“There are different kinds of spiritual gifts but the same Spirit;
there are different forms of service but the same Lord;
there are different workings but the same God
who produces all of them in everyone.
To each individual the manifestation of the Spirit
is given for some benefit.”
Author’s note: I made a mistake. Last week I wrote my reflection on this week’s readings. In order to get back on track, this article is based on last week’s readings. Next week, provided I don’t make the same mistake again, we should be back on schedule. Thanks for reading!

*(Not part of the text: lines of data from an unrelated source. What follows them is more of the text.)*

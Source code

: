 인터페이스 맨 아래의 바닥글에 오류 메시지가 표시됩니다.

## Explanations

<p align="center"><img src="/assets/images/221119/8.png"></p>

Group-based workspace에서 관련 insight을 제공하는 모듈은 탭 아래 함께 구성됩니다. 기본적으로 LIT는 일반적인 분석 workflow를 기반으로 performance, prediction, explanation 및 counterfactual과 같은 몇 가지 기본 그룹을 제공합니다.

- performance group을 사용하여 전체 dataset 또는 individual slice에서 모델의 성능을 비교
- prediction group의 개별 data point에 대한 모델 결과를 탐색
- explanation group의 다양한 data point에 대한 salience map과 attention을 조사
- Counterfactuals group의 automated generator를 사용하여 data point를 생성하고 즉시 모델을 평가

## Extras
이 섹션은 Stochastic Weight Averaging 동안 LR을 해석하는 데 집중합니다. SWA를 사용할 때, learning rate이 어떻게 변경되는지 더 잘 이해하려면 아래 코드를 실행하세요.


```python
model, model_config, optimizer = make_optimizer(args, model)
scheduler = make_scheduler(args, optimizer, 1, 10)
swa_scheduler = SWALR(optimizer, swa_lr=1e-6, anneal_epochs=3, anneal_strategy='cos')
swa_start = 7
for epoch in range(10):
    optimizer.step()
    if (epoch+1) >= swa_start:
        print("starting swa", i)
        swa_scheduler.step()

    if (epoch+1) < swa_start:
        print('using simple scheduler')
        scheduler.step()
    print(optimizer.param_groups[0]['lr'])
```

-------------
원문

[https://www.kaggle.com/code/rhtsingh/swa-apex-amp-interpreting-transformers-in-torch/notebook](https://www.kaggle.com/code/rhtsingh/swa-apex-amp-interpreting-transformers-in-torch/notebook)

Sometimes we can think of our spiritual journey as an individual call to holiness: my relationship with God, my growth, my struggles with sin, my gifts, my meaning, or my purpose. There is a necessary and good sense in which our spiritual lives are personal. We should realize that God’s love is personal and we should take a certain ownership of our own actions and engagement with God, the Church, and all the world. The problem arises when we think of this aspect of our faith as the only or primary lens through which we look. We can end up setting ourselves up as the central beneficiary of the actions of God and everyone else. It becomes all about me. We can experience our faith as simply consumers or customers and judge everything based on how it benefits me. How I spend my time, use my talents, or give my money become a type of exchange for what I feel I have already received. Is it worth it? Was it earned? It is sort of like tipping a waiter.